(Records for the task)

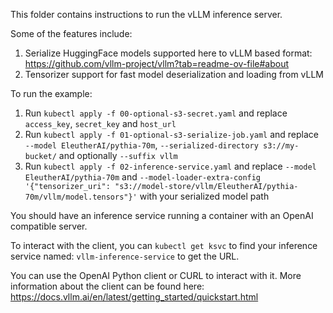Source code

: This folder contains instructions to run the vLLM inference server.

Some of the features include:

1. Serialize HuggingFace models supported here to vLLM based format: https://github.com/vllm-project/vllm?tab=readme-ov-file#about
2. Tensorizer support for fast model deserialization and loading from vLLM 

To run the example:

1. Run ```kubectl apply -f 00-optional-s3-secret.yaml``` and replace ```access_key```, ```secret_key``` and ```host_url```
2. Run ```kubectl apply -f 01-optional-s3-serialize-job.yaml``` and replace ```--model EleutherAI/pythia-70m```, ```--serialized-directory s3://my-bucket/``` and optionally ```--suffix vllm```
3. Run ```kubectl apply -f 02-inference-service.yaml``` and replace ```--model EleutherAI/pythia-70m``` and ```--model-loader-extra-config '{"tensorizer_uri": "s3://model-store/vllm/EleutherAI/pythia-70m/vllm/model.tensors"}'``` with your serialized model path

You should have an inference service running a container with an OpenAI compatible server. 

To interact with the client, you can ```kubectl get ksvc``` to find your inference service named: ```vllm-inference-service``` to get the URL. 

You can use the OpenAI Python client or CURL to interact with it. More information about the client can be found here: https://docs.vllm.ai/en/latest/getting_started/quickstart.html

(End Records for the task)

Could you set down exactly the lines above, from the one containing "serialized model path" through the last, including both and nothing else?

Output:
3. Run ```kubectl apply -f 02-inference-service.yaml``` and replace ```--model EleutherAI/pythia-70m``` and ```--model-loader-extra-config '{"tensorizer_uri": "s3://model-store/vllm/EleutherAI/pythia-70m/vllm/model.tensors"}'``` with your serialized model path

You should have an inference service running a container with an OpenAI compatible server. 

To interact with the client, you can ```kubectl get ksvc``` to find your inference service named: ```vllm-inference-service``` to get the URL. 

You can use the OpenAI Python client or CURL to interact with it. More information about the client can be found here: https://docs.vllm.ai/en/latest/getting_started/quickstart.html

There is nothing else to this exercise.